## Prompt
Below are entries. Copy exactly the lines running from the line that holds "Python is an" to the line that holds "PySpark is an", with both ends included.

## Source data
------------------------------------

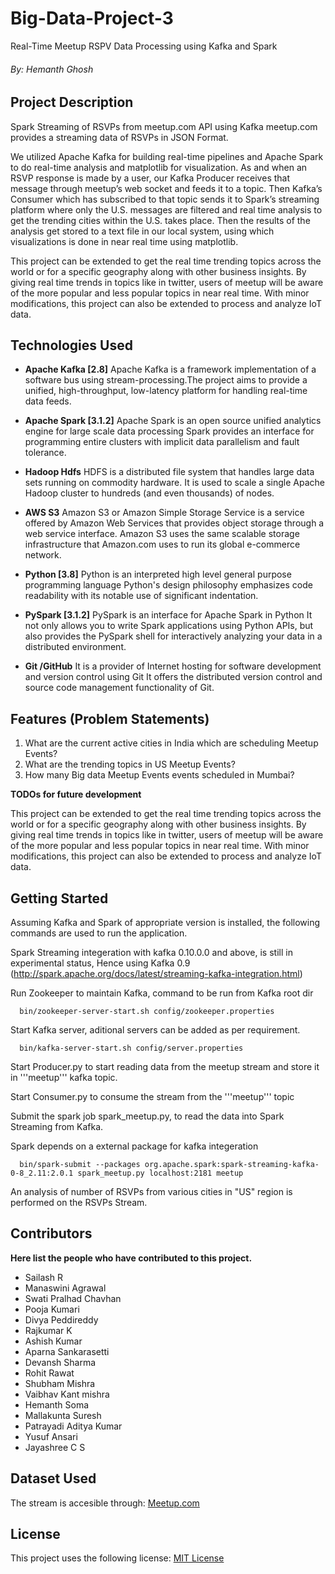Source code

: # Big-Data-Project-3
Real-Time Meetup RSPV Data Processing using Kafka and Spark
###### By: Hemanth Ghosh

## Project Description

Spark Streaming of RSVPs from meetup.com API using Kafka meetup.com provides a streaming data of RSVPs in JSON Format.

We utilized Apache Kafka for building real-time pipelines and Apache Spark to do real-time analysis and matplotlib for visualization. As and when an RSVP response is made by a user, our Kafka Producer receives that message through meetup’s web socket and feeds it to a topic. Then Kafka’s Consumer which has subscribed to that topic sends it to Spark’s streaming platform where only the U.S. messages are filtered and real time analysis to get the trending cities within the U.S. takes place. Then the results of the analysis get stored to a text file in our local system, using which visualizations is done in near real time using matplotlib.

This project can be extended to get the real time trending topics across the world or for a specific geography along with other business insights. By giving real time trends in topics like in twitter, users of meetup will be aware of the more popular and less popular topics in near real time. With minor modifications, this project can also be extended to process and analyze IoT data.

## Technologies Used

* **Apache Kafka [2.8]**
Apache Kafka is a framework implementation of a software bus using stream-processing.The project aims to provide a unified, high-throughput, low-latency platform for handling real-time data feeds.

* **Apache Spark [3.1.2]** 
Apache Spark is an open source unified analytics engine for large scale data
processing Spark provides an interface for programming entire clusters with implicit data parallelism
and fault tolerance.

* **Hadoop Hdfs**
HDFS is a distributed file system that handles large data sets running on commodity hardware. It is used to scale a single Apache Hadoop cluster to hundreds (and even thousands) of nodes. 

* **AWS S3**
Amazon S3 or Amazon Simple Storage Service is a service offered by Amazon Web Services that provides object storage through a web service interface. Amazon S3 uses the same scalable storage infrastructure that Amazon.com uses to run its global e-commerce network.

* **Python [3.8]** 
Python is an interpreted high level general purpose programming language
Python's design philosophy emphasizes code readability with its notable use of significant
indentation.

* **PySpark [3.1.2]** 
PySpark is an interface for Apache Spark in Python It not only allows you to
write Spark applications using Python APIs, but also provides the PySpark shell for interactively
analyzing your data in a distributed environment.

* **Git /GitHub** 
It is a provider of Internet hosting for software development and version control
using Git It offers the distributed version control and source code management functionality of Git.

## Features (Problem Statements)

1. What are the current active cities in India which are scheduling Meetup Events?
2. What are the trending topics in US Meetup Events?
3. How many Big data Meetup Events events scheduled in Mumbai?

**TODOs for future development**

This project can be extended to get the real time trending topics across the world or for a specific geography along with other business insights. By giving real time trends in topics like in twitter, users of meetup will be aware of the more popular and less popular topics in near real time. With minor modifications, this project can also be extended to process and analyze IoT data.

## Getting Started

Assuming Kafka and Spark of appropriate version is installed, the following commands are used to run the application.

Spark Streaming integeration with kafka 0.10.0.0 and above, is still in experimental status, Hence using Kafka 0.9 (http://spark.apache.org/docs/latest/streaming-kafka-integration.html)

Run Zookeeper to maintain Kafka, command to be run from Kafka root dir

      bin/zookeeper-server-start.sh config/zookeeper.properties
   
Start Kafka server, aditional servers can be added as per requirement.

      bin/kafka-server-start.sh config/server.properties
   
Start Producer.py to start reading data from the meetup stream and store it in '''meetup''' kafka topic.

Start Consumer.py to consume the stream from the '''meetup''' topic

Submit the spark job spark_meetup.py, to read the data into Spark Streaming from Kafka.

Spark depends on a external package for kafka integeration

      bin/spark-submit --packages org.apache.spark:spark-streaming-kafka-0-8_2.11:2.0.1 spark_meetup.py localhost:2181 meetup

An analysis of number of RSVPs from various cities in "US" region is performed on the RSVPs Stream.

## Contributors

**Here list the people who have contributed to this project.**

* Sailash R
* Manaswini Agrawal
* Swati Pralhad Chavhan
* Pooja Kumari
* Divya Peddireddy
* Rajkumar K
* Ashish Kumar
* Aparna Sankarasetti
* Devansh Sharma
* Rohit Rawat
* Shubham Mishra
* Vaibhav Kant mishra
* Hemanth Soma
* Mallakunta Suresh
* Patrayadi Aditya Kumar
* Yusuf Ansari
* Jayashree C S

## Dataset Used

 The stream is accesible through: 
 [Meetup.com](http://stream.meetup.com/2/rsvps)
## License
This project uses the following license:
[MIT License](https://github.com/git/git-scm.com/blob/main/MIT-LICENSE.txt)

------------------------------------

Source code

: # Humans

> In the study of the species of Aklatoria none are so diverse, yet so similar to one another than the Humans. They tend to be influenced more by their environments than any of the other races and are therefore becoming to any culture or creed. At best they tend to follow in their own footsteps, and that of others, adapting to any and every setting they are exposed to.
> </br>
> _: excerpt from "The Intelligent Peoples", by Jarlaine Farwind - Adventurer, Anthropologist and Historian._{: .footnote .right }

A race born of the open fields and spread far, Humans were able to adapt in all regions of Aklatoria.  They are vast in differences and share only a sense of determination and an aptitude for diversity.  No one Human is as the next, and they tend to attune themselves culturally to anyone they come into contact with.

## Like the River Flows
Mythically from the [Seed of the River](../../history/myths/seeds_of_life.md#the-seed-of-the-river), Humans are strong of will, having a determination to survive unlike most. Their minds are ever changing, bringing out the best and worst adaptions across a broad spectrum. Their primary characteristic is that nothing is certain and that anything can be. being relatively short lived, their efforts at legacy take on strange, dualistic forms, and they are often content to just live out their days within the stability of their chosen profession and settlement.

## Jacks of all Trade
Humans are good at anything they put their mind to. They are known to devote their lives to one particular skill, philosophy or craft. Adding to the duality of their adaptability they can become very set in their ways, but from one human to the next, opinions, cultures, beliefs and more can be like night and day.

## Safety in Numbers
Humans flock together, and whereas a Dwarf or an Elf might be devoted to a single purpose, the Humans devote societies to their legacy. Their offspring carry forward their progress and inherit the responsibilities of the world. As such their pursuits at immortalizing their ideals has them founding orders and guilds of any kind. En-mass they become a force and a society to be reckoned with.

------------------------------------

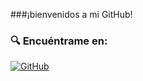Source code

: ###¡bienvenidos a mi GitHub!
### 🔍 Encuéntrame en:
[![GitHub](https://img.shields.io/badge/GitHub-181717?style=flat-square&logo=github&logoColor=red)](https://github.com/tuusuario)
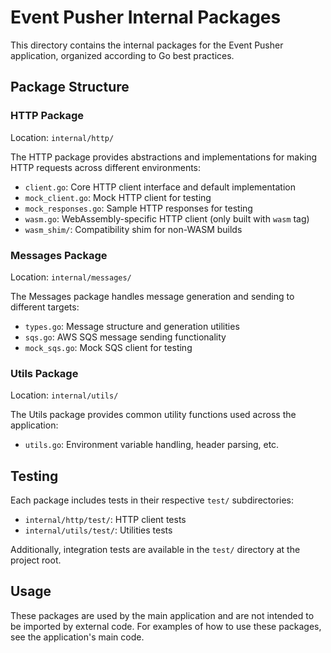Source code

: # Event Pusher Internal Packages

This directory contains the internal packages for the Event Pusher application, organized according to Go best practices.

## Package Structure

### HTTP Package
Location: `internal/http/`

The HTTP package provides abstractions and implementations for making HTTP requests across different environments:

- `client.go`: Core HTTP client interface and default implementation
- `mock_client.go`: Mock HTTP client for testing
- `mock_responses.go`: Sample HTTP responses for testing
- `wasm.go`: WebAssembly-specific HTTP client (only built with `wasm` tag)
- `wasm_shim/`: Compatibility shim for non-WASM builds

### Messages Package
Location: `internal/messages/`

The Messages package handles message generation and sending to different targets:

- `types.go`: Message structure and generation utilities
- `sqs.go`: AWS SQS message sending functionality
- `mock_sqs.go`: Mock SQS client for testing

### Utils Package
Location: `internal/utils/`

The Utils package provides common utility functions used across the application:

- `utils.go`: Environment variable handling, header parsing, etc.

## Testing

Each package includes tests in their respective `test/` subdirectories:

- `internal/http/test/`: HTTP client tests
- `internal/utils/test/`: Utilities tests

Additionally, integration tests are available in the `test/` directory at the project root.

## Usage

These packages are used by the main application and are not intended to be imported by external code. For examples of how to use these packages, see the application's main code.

------------------------------------

## Your solution
Python is an interpreted high level general purpose programming language
Python's design philosophy emphasizes code readability with its notable use of significant
indentation.

* **PySpark [3.1.2]** 
PySpark is an interface for Apache Spark in Python It not only allows you to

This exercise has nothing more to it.